The Muravev-Kistyakovsky translation of “Two Towers” didn’t appear until 1990, in the wake of Soviet leader Mikhail Gorbachev’s glasnost thaw and on the brink of the Soviet Union’s demise. Muravev’s solo translation of “Return of the King” appeared in 1992—a full decade after the initial appearance of “Fellowship” in Russian. By the time he published the third volume, other translators had beat him to the finish line: Natalia Grigoreva and Vladimir Grushetsky jointly published a Russian version of the entire trilogy in 1991, as did translator Zinaida Bobyr. (That same year also saw a ghastly film version of “Fellowship” on Soviet television, a no-budget production so bizarre it became an Internet sensation when it was rediscovered earlier this year.) Various other translations of the trilogy soon followed. In contrast to Soviets who had to endure the agony of waiting years for “Two Towers” to be published, modern Russians now enjoy the pleasure of reading “Lord of the Rings” in half a dozen translations.

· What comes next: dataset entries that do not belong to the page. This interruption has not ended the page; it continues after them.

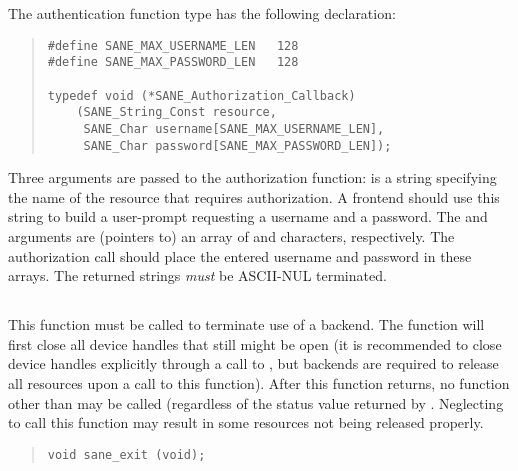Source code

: \documentclass[11pt,DVIps]{report}
\begin{document}
The authentication function type has the following declaration:
\begin{quote}
\begin{verbatim}
#define SANE_MAX_USERNAME_LEN   128
#define SANE_MAX_PASSWORD_LEN   128

typedef void (*SANE_Authorization_Callback)
    (SANE_String_Const resource,
     SANE_Char username[SANE_MAX_USERNAME_LEN],
     SANE_Char password[SANE_MAX_PASSWORD_LEN]);
\end{verbatim}
\end{quote}
Three arguments are passed to the authorization function:
 is a string specifying the name of the resource that
requires authorization.  A frontend should use this string to build a
user-prompt requesting a username and a password.  The 
and  arguments are (pointers to) an array of
 and 
characters, respectively.  The authorization call should place the
entered username and password in these arrays.  The returned strings
{\em must\/} be ASCII-NUL terminated.

\subsection{}

This function must be called to terminate use of a backend.  The
function will first close all device handles that still might be open
(it is recommended to close device handles explicitly through a call
to , but backends are required to release all
resources upon a call to this function).  After this function returns,
no function other than  may be called (regardless
of the status value returned by .  Neglecting to
call this function may result in some resources not being released
properly.
\begin{quote}
\begin{verbatim}
void sane_exit (void);
\end{verbatim}
\end{quote}


\subsection{}
\end{document}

But the appearance of the Muravev-Kistyakovsky “Two Towers” was the most significant and anticipated event in the lives of Tolkien fans in the Soviet Union, who often referred to Tolkien, with both reverence and affection, as “The Professor.”
The account of a Saratov reader identified by Sergienko only by the initials A.S., who read “Fellowship” as a 10-year-old in 1983, captures the thrill many Soviets experienced when the translation of “Two Towers” finally appeared in print: “My brother Alex says, ‘If you want, I’ll give you a book. But it’s really strange.’ When I read [“Fellowship”], I knew three things right away: that I’d never have such a book again, that I’d never see it again, and that I’d never find out how it ends. …I thought, this is the only copy of this book in the country. …And if I didn’t read the whole [trilogy] now, then I would never read it. But I didn’t read it.
“I did finish reading it a while later… As soon as I entered university, I dashed to the library …and there I found it, finally! I read it as if in a trance, bewitched. And no one bothered me, and no one even knew what I was doing… I was convinced that I was the only Tolkien fan on the planet. Really, the only one in the whole world.”
Like readers the world over, former citizens of the Soviet Union still remember and relish the valor of Tolkien’s heroes—Aragorn and Faramir, Legolas and Gimli, Frodo and Sam. But Kistyakovsky’s real-life heroism, his fight against the dark forces of Mordor, remains almost completely unknown, or forgotten. It is as if he put the ring of power on his finger and, invisible, threw himself into the cauldron of Mount Doom.